Plain-text document sources
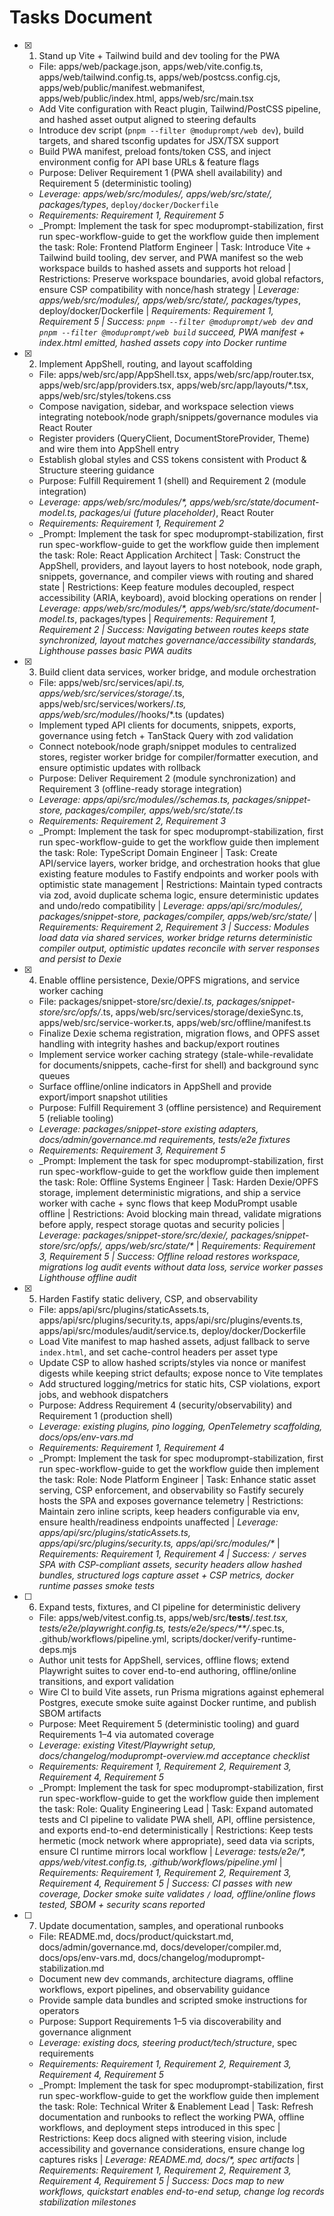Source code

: # Tasks Document

- [x] 1. Stand up Vite + Tailwind build and dev tooling for the PWA
  - File: apps/web/package.json, apps/web/vite.config.ts, apps/web/tailwind.config.ts, apps/web/postcss.config.cjs, apps/web/public/manifest.webmanifest, apps/web/public/index.html, apps/web/src/main.tsx
  - Add Vite configuration with React plugin, Tailwind/PostCSS pipeline, and hashed asset output aligned to steering defaults
  - Introduce dev script (`pnpm --filter @moduprompt/web dev`), build targets, and shared tsconfig updates for JSX/TSX support
  - Build PWA manifest, preload fonts/token CSS, and inject environment config for API base URLs & feature flags
  - Purpose: Deliver Requirement 1 (PWA shell availability) and Requirement 5 (deterministic tooling)
  - _Leverage: apps/web/src/modules/*, apps/web/src/state/*, packages/types_, `deploy/docker/Dockerfile`
  - _Requirements: Requirement 1, Requirement 5_
  - _Prompt: Implement the task for spec moduprompt-stabilization, first run spec-workflow-guide to get the workflow guide then implement the task: Role: Frontend Platform Engineer | Task: Introduce Vite + Tailwind build tooling, dev server, and PWA manifest so the web workspace builds to hashed assets and supports hot reload | Restrictions: Preserve workspace boundaries, avoid global refactors, ensure CSP compatibility with nonce/hash strategy | _Leverage: apps/web/src/modules/*, apps/web/src/state/*, packages/types_, deploy/docker/Dockerfile | _Requirements: Requirement 1, Requirement 5 | Success: `pnpm --filter @moduprompt/web dev` and `pnpm --filter @moduprompt/web build` succeed, PWA manifest + index.html emitted, hashed assets copy into Docker runtime_

- [x] 2. Implement AppShell, routing, and layout scaffolding
  - File: apps/web/src/app/AppShell.tsx, apps/web/src/app/router.tsx, apps/web/src/app/providers.tsx, apps/web/src/app/layouts/*.tsx, apps/web/src/styles/tokens.css
  - Compose navigation, sidebar, and workspace selection views integrating notebook/node graph/snippets/governance modules via React Router
  - Register providers (QueryClient, DocumentStoreProvider, Theme) and wire them into AppShell entry
  - Establish global styles and CSS tokens consistent with Product & Structure steering guidance
  - Purpose: Fulfill Requirement 1 (shell) and Requirement 2 (module integration)
  - _Leverage: apps/web/src/modules/*, apps/web/src/state/document-model.ts, packages/ui (future placeholder)_, React Router
  - _Requirements: Requirement 1, Requirement 2_
  - _Prompt: Implement the task for spec moduprompt-stabilization, first run spec-workflow-guide to get the workflow guide then implement the task: Role: React Application Architect | Task: Construct the AppShell, providers, and layout layers to host notebook, node graph, snippets, governance, and compiler views with routing and shared state | Restrictions: Keep feature modules decoupled, respect accessibility (ARIA, keyboard), avoid blocking operations on render | _Leverage: apps/web/src/modules/*, apps/web/src/state/document-model.ts_, packages/types | _Requirements: Requirement 1, Requirement 2 | Success: Navigating between routes keeps state synchronized, layout matches governance/accessibility standards, Lighthouse passes basic PWA audits_

- [x] 3. Build client data services, worker bridge, and module orchestration
  - File: apps/web/src/services/api/*.ts, apps/web/src/services/storage/*.ts, apps/web/src/services/workers/*.ts, apps/web/src/modules/*/hooks/*.ts (updates)
  - Implement typed API clients for documents, snippets, exports, governance using fetch + TanStack Query with zod validation
  - Connect notebook/node graph/snippet modules to centralized stores, register worker bridge for compiler/formatter execution, and ensure optimistic updates with rollback
  - Purpose: Deliver Requirement 2 (module synchronization) and Requirement 3 (offline-ready storage integration)
  - _Leverage: apps/api/src/modules/*/schemas.ts, packages/snippet-store, packages/compiler, apps/web/src/state/*.ts_
  - _Requirements: Requirement 2, Requirement 3_
  - _Prompt: Implement the task for spec moduprompt-stabilization, first run spec-workflow-guide to get the workflow guide then implement the task: Role: TypeScript Domain Engineer | Task: Create API/service layers, worker bridge, and orchestration hooks that glue existing feature modules to Fastify endpoints and worker pools with optimistic state management | Restrictions: Maintain typed contracts via zod, avoid duplicate schema logic, ensure deterministic updates and undo/redo compatibility | _Leverage: apps/api/src/modules/*, packages/snippet-store, packages/compiler, apps/web/src/state/*_ | _Requirements: Requirement 2, Requirement 3 | Success: Modules load data via shared services, worker bridge returns deterministic compiler output, optimistic updates reconcile with server responses and persist to Dexie_

- [x] 4. Enable offline persistence, Dexie/OPFS migrations, and service worker caching
  - File: packages/snippet-store/src/dexie/*.ts, packages/snippet-store/src/opfs/*.ts, apps/web/src/services/storage/dexieSync.ts, apps/web/src/service-worker.ts, apps/web/src/offline/manifest.ts
  - Finalize Dexie schema registration, migration flows, and OPFS asset handling with integrity hashes and backup/export routines
  - Implement service worker caching strategy (stale-while-revalidate for documents/snippets, cache-first for shell) and background sync queues
  - Surface offline/online indicators in AppShell and provide export/import snapshot utilities
  - Purpose: Fulfill Requirement 3 (offline persistence) and Requirement 5 (reliable tooling)
  - _Leverage: packages/snippet-store existing adapters, docs/admin/governance.md requirements, tests/e2e fixtures_
  - _Requirements: Requirement 3, Requirement 5_
  - _Prompt: Implement the task for spec moduprompt-stabilization, first run spec-workflow-guide to get the workflow guide then implement the task: Role: Offline Systems Engineer | Task: Harden Dexie/OPFS storage, implement deterministic migrations, and ship a service worker with cache + sync flows that keep ModuPrompt usable offline | Restrictions: Avoid blocking main thread, validate migrations before apply, respect storage quotas and security policies | _Leverage: packages/snippet-store/src/dexie/*, packages/snippet-store/src/opfs/*, apps/web/src/state/*_ | _Requirements: Requirement 3, Requirement 5 | Success: Offline reload restores workspace, migrations log audit events without data loss, service worker passes Lighthouse offline audit_

- [x] 5. Harden Fastify static delivery, CSP, and observability
  - File: apps/api/src/plugins/staticAssets.ts, apps/api/src/plugins/security.ts, apps/api/src/plugins/events.ts, apps/api/src/modules/audit/service.ts, deploy/docker/Dockerfile
  - Load Vite manifest to map hashed assets, adjust fallback to serve `index.html`, and set cache-control headers per asset type
  - Update CSP to allow hashed scripts/styles via nonce or manifest digests while keeping strict defaults; expose nonce to Vite templates
  - Add structured logging/metrics for static hits, CSP violations, export jobs, and webhook dispatchers
  - Purpose: Address Requirement 4 (security/observability) and Requirement 1 (production shell)
  - _Leverage: existing plugins, pino logging, OpenTelemetry scaffolding, docs/ops/env-vars.md_
  - _Requirements: Requirement 1, Requirement 4_
  - _Prompt: Implement the task for spec moduprompt-stabilization, first run spec-workflow-guide to get the workflow guide then implement the task: Role: Node Platform Engineer | Task: Enhance static asset serving, CSP enforcement, and observability so Fastify securely hosts the SPA and exposes governance telemetry | Restrictions: Maintain zero inline scripts, keep headers configurable via env, ensure health/readiness endpoints unaffected | _Leverage: apps/api/src/plugins/staticAssets.ts, apps/api/src/plugins/security.ts, apps/api/src/modules/*_ | _Requirements: Requirement 1, Requirement 4 | Success: `/` serves SPA with CSP-compliant assets, security headers allow hashed bundles, structured logs capture asset + CSP metrics, docker runtime passes smoke tests_

- [ ] 6. Expand tests, fixtures, and CI pipeline for deterministic delivery
  - File: apps/web/vitest.config.ts, apps/web/src/__tests__/*.test.tsx, tests/e2e/playwright.config.ts, tests/e2e/specs/**/*.spec.ts, .github/workflows/pipeline.yml, scripts/docker/verify-runtime-deps.mjs
  - Author unit tests for AppShell, services, offline flows; extend Playwright suites to cover end-to-end authoring, offline/online transitions, and export validation
  - Wire CI to build Vite assets, run Prisma migrations against ephemeral Postgres, execute smoke suite against Docker runtime, and publish SBOM artifacts
  - Purpose: Meet Requirement 5 (deterministic tooling) and guard Requirements 1–4 via automated coverage
  - _Leverage: existing Vitest/Playwright setup, docs/changelog/moduprompt-overview.md acceptance checklist_
  - _Requirements: Requirement 1, Requirement 2, Requirement 3, Requirement 4, Requirement 5_
  - _Prompt: Implement the task for spec moduprompt-stabilization, first run spec-workflow-guide to get the workflow guide then implement the task: Role: Quality Engineering Lead | Task: Expand automated tests and CI pipeline to validate PWA shell, API, offline persistence, and exports end-to-end deterministically | Restrictions: Keep tests hermetic (mock network where appropriate), seed data via scripts, ensure CI runtime mirrors local workflow | _Leverage: tests/e2e/*, apps/web/vitest.config.ts, .github/workflows/pipeline.yml_ | _Requirements: Requirement 1, Requirement 2, Requirement 3, Requirement 4, Requirement 5 | Success: CI passes with new coverage, Docker smoke suite validates `/` load, offline/online flows tested, SBOM + security scans reported_

- [ ] 7. Update documentation, samples, and operational runbooks
  - File: README.md, docs/product/quickstart.md, docs/admin/governance.md, docs/developer/compiler.md, docs/ops/env-vars.md, docs/changelog/moduprompt-stabilization.md
  - Document new dev commands, architecture diagrams, offline workflows, export pipelines, and observability guidance
  - Provide sample data bundles and scripted smoke instructions for operators
  - Purpose: Support Requirements 1–5 via discoverability and governance alignment
  - _Leverage: existing docs, steering product/tech/structure_, spec requirements
  - _Requirements: Requirement 1, Requirement 2, Requirement 3, Requirement 4, Requirement 5_
  - _Prompt: Implement the task for spec moduprompt-stabilization, first run spec-workflow-guide to get the workflow guide then implement the task: Role: Technical Writer & Enablement Lead | Task: Refresh documentation and runbooks to reflect the working PWA, offline workflows, and deployment steps introduced in this spec | Restrictions: Keep docs aligned with steering vision, include accessibility and governance considerations, ensure change log captures risks | _Leverage: README.md, docs/*, spec artifacts_ | _Requirements: Requirement 1, Requirement 2, Requirement 3, Requirement 4, Requirement 5 | Success: Docs map to new workflows, quickstart enables end-to-end setup, change log records stabilization milestones_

#### [EXERCISE INSTRUCTIONS]
Among the lines of the entries, count those containing the string "Fulfill" and give only the number.

#### [THE ANSWER]
2